Exercise materials below:

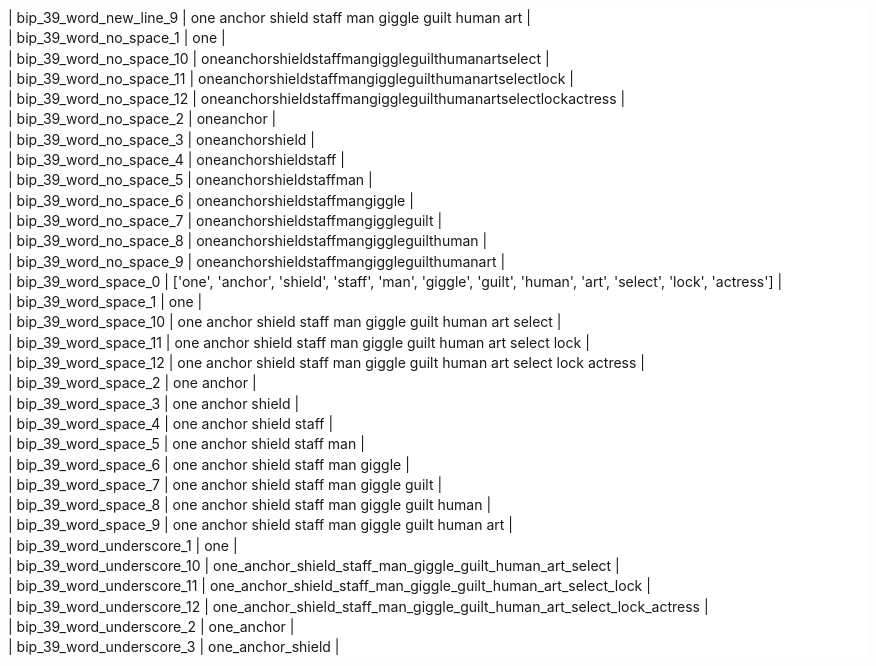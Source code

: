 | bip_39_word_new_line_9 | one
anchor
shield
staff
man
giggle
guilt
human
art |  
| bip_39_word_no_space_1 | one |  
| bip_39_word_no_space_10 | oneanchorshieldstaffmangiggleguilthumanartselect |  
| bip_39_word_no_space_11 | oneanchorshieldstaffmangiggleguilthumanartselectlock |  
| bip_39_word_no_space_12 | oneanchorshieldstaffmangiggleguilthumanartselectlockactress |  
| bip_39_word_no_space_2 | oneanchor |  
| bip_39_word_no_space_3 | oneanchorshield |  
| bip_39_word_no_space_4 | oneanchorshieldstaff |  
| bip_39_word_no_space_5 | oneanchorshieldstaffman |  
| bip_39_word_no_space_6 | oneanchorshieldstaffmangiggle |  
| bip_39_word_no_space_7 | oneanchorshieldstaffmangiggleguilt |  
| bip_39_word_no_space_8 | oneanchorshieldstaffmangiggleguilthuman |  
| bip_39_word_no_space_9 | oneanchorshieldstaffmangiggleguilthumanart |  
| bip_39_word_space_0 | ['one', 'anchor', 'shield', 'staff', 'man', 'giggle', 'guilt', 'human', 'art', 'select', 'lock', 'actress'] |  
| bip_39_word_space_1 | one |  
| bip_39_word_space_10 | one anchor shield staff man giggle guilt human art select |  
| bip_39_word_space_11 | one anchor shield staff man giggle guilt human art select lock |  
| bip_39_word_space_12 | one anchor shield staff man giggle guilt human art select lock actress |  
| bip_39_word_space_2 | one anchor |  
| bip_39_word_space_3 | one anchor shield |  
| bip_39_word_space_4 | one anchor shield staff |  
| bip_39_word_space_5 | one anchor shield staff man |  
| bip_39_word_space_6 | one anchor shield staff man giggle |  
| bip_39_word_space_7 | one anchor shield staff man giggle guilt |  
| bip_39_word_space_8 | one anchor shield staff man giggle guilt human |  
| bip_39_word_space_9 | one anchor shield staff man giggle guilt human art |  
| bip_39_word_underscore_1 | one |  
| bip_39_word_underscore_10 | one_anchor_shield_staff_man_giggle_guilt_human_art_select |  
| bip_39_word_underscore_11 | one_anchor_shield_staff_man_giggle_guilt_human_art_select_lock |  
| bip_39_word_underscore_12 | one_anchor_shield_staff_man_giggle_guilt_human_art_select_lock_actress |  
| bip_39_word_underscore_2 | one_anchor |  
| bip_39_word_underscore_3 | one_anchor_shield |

End of Exercise materials.

When you reproduce the entries above, keep every word exact and leave the images out.

Source code

: | bip_39_word_new_line_9 | one
anchor
shield
staff
man
giggle
guilt
human
art |  
| bip_39_word_no_space_1 | one |  
| bip_39_word_no_space_10 | oneanchorshieldstaffmangiggleguilthumanartselect |  
| bip_39_word_no_space_11 | oneanchorshieldstaffmangiggleguilthumanartselectlock |  
| bip_39_word_no_space_12 | oneanchorshieldstaffmangiggleguilthumanartselectlockactress |  
| bip_39_word_no_space_2 | oneanchor |  
| bip_39_word_no_space_3 | oneanchorshield |  
| bip_39_word_no_space_4 | oneanchorshieldstaff |  
| bip_39_word_no_space_5 | oneanchorshieldstaffman |  
| bip_39_word_no_space_6 | oneanchorshieldstaffmangiggle |  
| bip_39_word_no_space_7 | oneanchorshieldstaffmangiggleguilt |  
| bip_39_word_no_space_8 | oneanchorshieldstaffmangiggleguilthuman |  
| bip_39_word_no_space_9 | oneanchorshieldstaffmangiggleguilthumanart |  
| bip_39_word_space_0 | ['one', 'anchor', 'shield', 'staff', 'man', 'giggle', 'guilt', 'human', 'art', 'select', 'lock', 'actress'] |  
| bip_39_word_space_1 | one |  
| bip_39_word_space_10 | one anchor shield staff man giggle guilt human art select |  
| bip_39_word_space_11 | one anchor shield staff man giggle guilt human art select lock |  
| bip_39_word_space_12 | one anchor shield staff man giggle guilt human art select lock actress |  
| bip_39_word_space_2 | one anchor |  
| bip_39_word_space_3 | one anchor shield |  
| bip_39_word_space_4 | one anchor shield staff |  
| bip_39_word_space_5 | one anchor shield staff man |  
| bip_39_word_space_6 | one anchor shield staff man giggle |  
| bip_39_word_space_7 | one anchor shield staff man giggle guilt |  
| bip_39_word_space_8 | one anchor shield staff man giggle guilt human |  
| bip_39_word_space_9 | one anchor shield staff man giggle guilt human art |  
| bip_39_word_underscore_1 | one |  
| bip_39_word_underscore_10 | one_anchor_shield_staff_man_giggle_guilt_human_art_select |  
| bip_39_word_underscore_11 | one_anchor_shield_staff_man_giggle_guilt_human_art_select_lock |  
| bip_39_word_underscore_12 | one_anchor_shield_staff_man_giggle_guilt_human_art_select_lock_actress |  
| bip_39_word_underscore_2 | one_anchor |  
| bip_39_word_underscore_3 | one_anchor_shield |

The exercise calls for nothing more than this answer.